Albertsons initiated the lawsuit after antitrust concerns led U.S. regulators to block the deal. According to Bloomberg, Kroger claims that Albertsons, under pressure from its largest shareholder, Cerberus Capital Management, is attempting to extract funds to address its financial struggles. Kroger further alleged that Cerberus is using the lawsuit as a means to secure a return on its long-term investment in Albertsons.
Kroger is now seeking damages from Albertsons to recover the costs incurred while attempting to obtain regulatory approval, though the specific amount remains undisclosed. Meanwhile, Albertsons maintains that Kroger failed to fulfill its contractual obligations under the merger agreement and is using its legal response as a distraction. A spokesperson for Albertsons asserted that the company was fully committed to the deal’s success and looks forward to proving its claims in court, per Bloomberg.
The proposed merger, announced two years ago, was aimed at strengthening Kroger’s position against major competitors like Amazon.com Inc. and Walmart Inc. The companies had also agreed to divest several hundred stores to C&S Wholesale Grocers Inc. in an effort to appease regulators. However, the U.S. Federal Trade Commission challenged the plan, arguing that the store sales would not adequately maintain competition.
Related: Albertsons Sues Kroger After Courts Block $24.6 Billion Merger
A federal judge ruled against the deal in December, stating that the proposed divestitures would not be sufficient to offset competitive harm.
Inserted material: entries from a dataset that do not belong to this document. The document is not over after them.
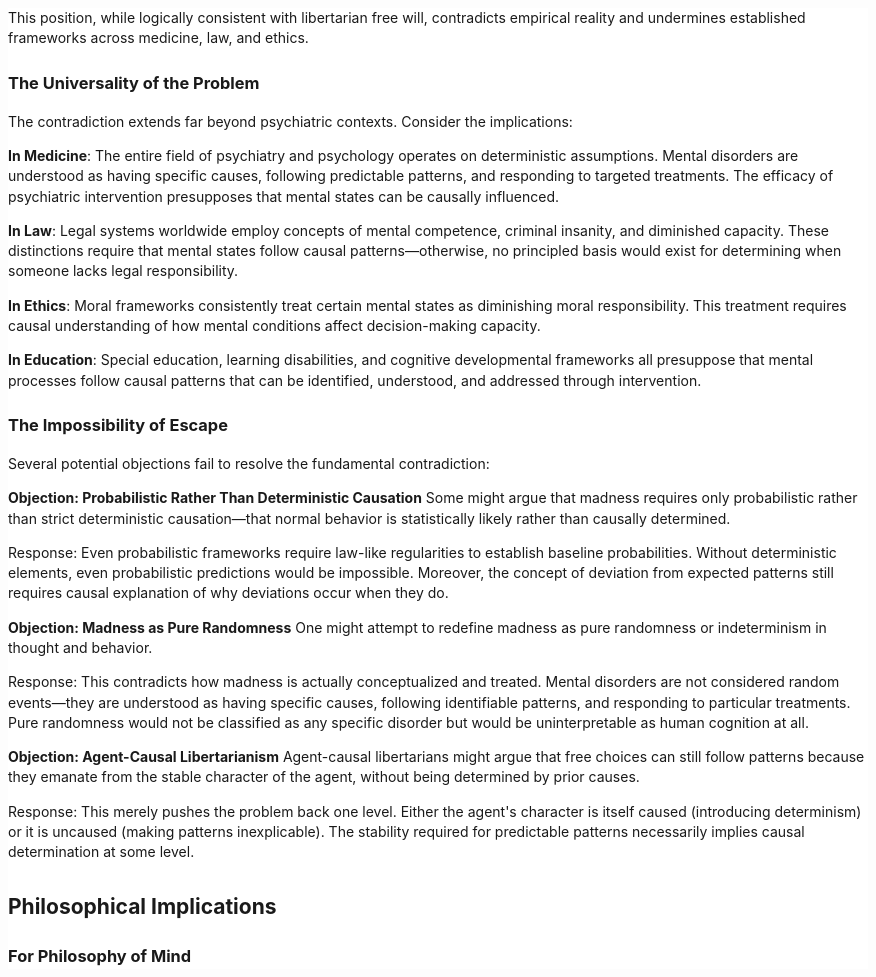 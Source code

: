 This position, while logically consistent with libertarian free will, contradicts empirical reality and undermines established frameworks across medicine, law, and ethics.

### The Universality of the Problem

The contradiction extends far beyond psychiatric contexts. Consider the implications:

**In Medicine**: The entire field of psychiatry and psychology operates on deterministic assumptions. Mental disorders are understood as having specific causes, following predictable patterns, and responding to targeted treatments. The efficacy of psychiatric intervention presupposes that mental states can be causally influenced.

**In Law**: Legal systems worldwide employ concepts of mental competence, criminal insanity, and diminished capacity. These distinctions require that mental states follow causal patterns—otherwise, no principled basis would exist for determining when someone lacks legal responsibility.

**In Ethics**: Moral frameworks consistently treat certain mental states as diminishing moral responsibility. This treatment requires causal understanding of how mental conditions affect decision-making capacity.

**In Education**: Special education, learning disabilities, and cognitive developmental frameworks all presuppose that mental processes follow causal patterns that can be identified, understood, and addressed through intervention.

### The Impossibility of Escape

Several potential objections fail to resolve the fundamental contradiction:

**Objection: Probabilistic Rather Than Deterministic Causation**
Some might argue that madness requires only probabilistic rather than strict deterministic causation—that normal behavior is statistically likely rather than causally determined.

Response: Even probabilistic frameworks require law-like regularities to establish baseline probabilities. Without deterministic elements, even probabilistic predictions would be impossible. Moreover, the concept of deviation from expected patterns still requires causal explanation of why deviations occur when they do.

**Objection: Madness as Pure Randomness**
One might attempt to redefine madness as pure randomness or indeterminism in thought and behavior.

Response: This contradicts how madness is actually conceptualized and treated. Mental disorders are not considered random events—they are understood as having specific causes, following identifiable patterns, and responding to particular treatments. Pure randomness would not be classified as any specific disorder but would be uninterpretable as human cognition at all.

**Objection: Agent-Causal Libertarianism**
Agent-causal libertarians might argue that free choices can still follow patterns because they emanate from the stable character of the agent, without being determined by prior causes.

Response: This merely pushes the problem back one level. Either the agent's character is itself caused (introducing determinism) or it is uncaused (making patterns inexplicable). The stability required for predictable patterns necessarily implies causal determination at some level.

## Philosophical Implications

### For Philosophy of Mind
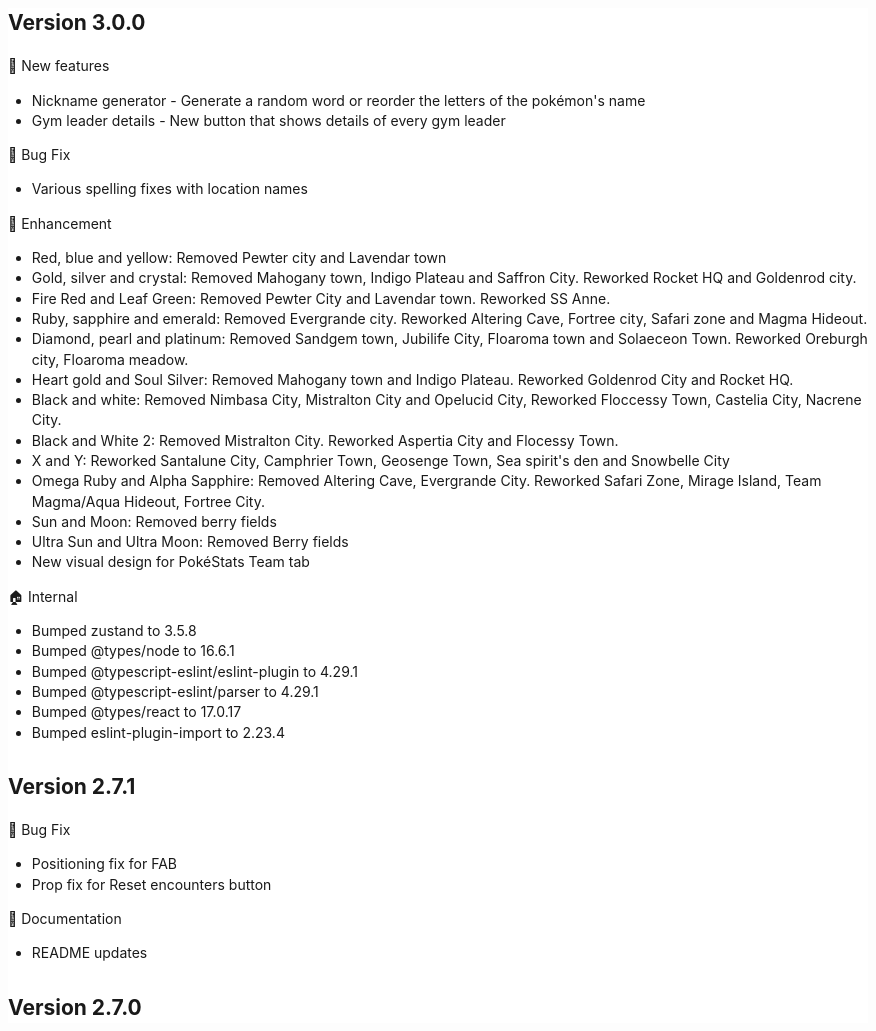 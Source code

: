 ## Version 3.0.0

🚀 New features

- Nickname generator - Generate a random word or reorder the letters of the pokémon's name
- Gym leader details - New button that shows details of every gym leader

🐛 Bug Fix

- Various spelling fixes with location names

💅 Enhancement

- Red, blue and yellow: Removed Pewter city and Lavendar town
- Gold, silver and crystal: Removed Mahogany town, Indigo Plateau and Saffron City. Reworked Rocket HQ and Goldenrod city.
- Fire Red and Leaf Green: Removed Pewter City and Lavendar town. Reworked SS Anne.
- Ruby, sapphire and emerald: Removed Evergrande city. Reworked Altering Cave, Fortree city, Safari zone and Magma Hideout.
- Diamond, pearl and platinum: Removed Sandgem town, Jubilife City, Floaroma town and Solaeceon Town. Reworked Oreburgh city, Floaroma meadow.
- Heart gold and Soul Silver: Removed Mahogany town and Indigo Plateau. Reworked Goldenrod City and Rocket HQ.
- Black and white: Removed Nimbasa City, Mistralton City and Opelucid City, Reworked Floccessy Town, Castelia City, Nacrene City.
- Black and White 2: Removed Mistralton City. Reworked Aspertia City and Flocessy Town.
- X and Y: Reworked Santalune City, Camphrier Town, Geosenge Town, Sea spirit's den and Snowbelle City
- Omega Ruby and Alpha Sapphire: Removed Altering Cave, Evergrande City. Reworked Safari Zone, Mirage Island, Team Magma/Aqua Hideout, Fortree City.
- Sun and Moon: Removed berry fields
- Ultra Sun and Ultra Moon: Removed Berry fields
- New visual design for PokéStats Team tab

🏠 Internal

- Bumped zustand to 3.5.8
- Bumped @types/node to 16.6.1
- Bumped @typescript-eslint/eslint-plugin to 4.29.1
- Bumped @typescript-eslint/parser to 4.29.1
- Bumped @types/react to 17.0.17
- Bumped eslint-plugin-import to 2.23.4

## Version 2.7.1

🐛 Bug Fix

- Positioning fix for FAB
- Prop fix for Reset encounters button

📝 Documentation

- README updates

## Version 2.7.0
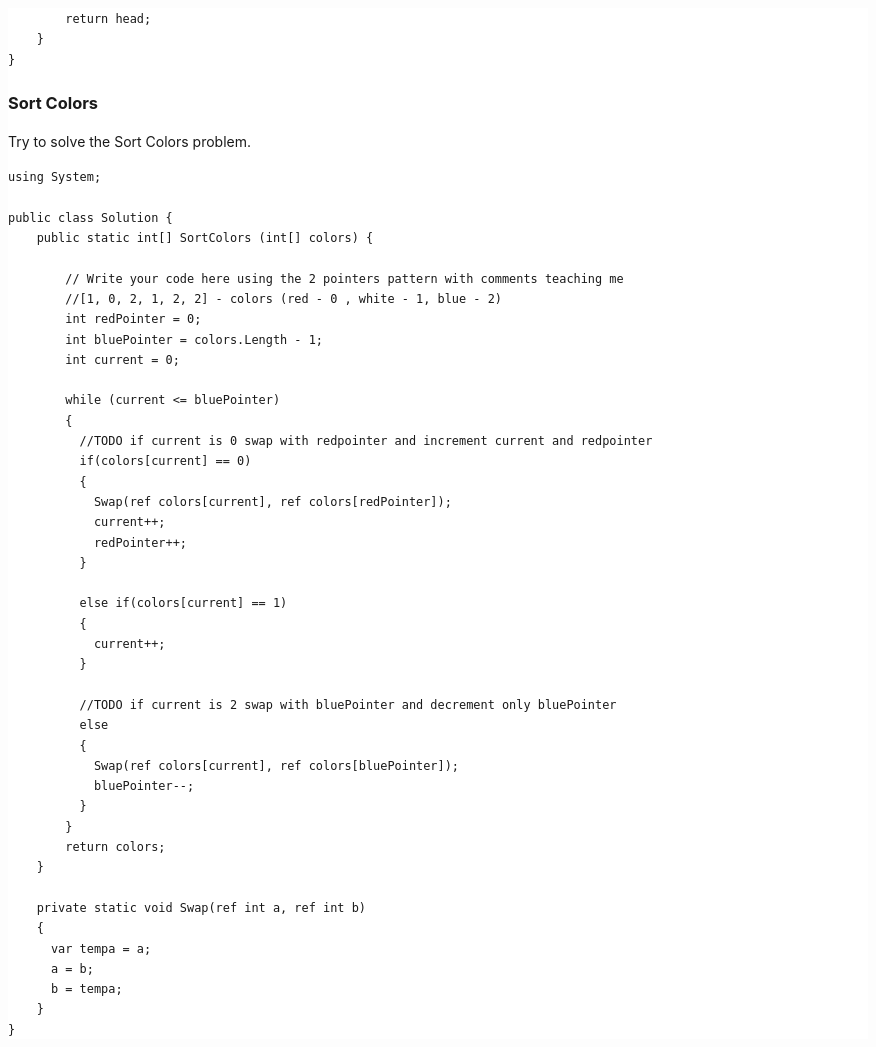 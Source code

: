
 ```
        return head;
    }
}
```

### Sort Colors
Try to solve the Sort Colors problem.
```
using System;

public class Solution {
    public static int[] SortColors (int[] colors) {

        // Write your code here using the 2 pointers pattern with comments teaching me
        //[1, 0, 2, 1, 2, 2] - colors (red - 0 , white - 1, blue - 2)
        int redPointer = 0;
        int bluePointer = colors.Length - 1;
        int current = 0;
        
        while (current <= bluePointer)
        {
          //TODO if current is 0 swap with redpointer and increment current and redpointer
          if(colors[current] == 0)
          {
            Swap(ref colors[current], ref colors[redPointer]);
            current++;
            redPointer++;
          }
          
          else if(colors[current] == 1)
          {
            current++;
          }
          
          //TODO if current is 2 swap with bluePointer and decrement only bluePointer
          else
          {
            Swap(ref colors[current], ref colors[bluePointer]);
            bluePointer--;
          }
        }
        return colors;
    }
    
    private static void Swap(ref int a, ref int b)
    {
      var tempa = a;
      a = b;
      b = tempa;
    }
}
```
Following the ruling, Albertsons moved to terminate the agreement and subsequently filed its lawsuit, accusing Kroger of failing to make the necessary efforts to secure approval.
Albertsons alleges that Kroger deliberately violated the terms of their agreement by refusing to sell off assets crucial for regulatory clearance and disregarding feedback from authorities. Kroger, however, contends that it explored all possible avenues to close the deal, including filing appeals and engaging with incoming regulators.
Kroger also accused Albertsons of taking actions that actively undermined their chances of gaining approval. According to Bloomberg, the filing claims that Albertsons worked behind the scenes with C&S to push for the divestiture of additional stores, a move Kroger argues was intended to strengthen the merger’s prospects. Instead, regulators viewed C&S as an inadequate buyer, which ultimately led to the deal’s rejection.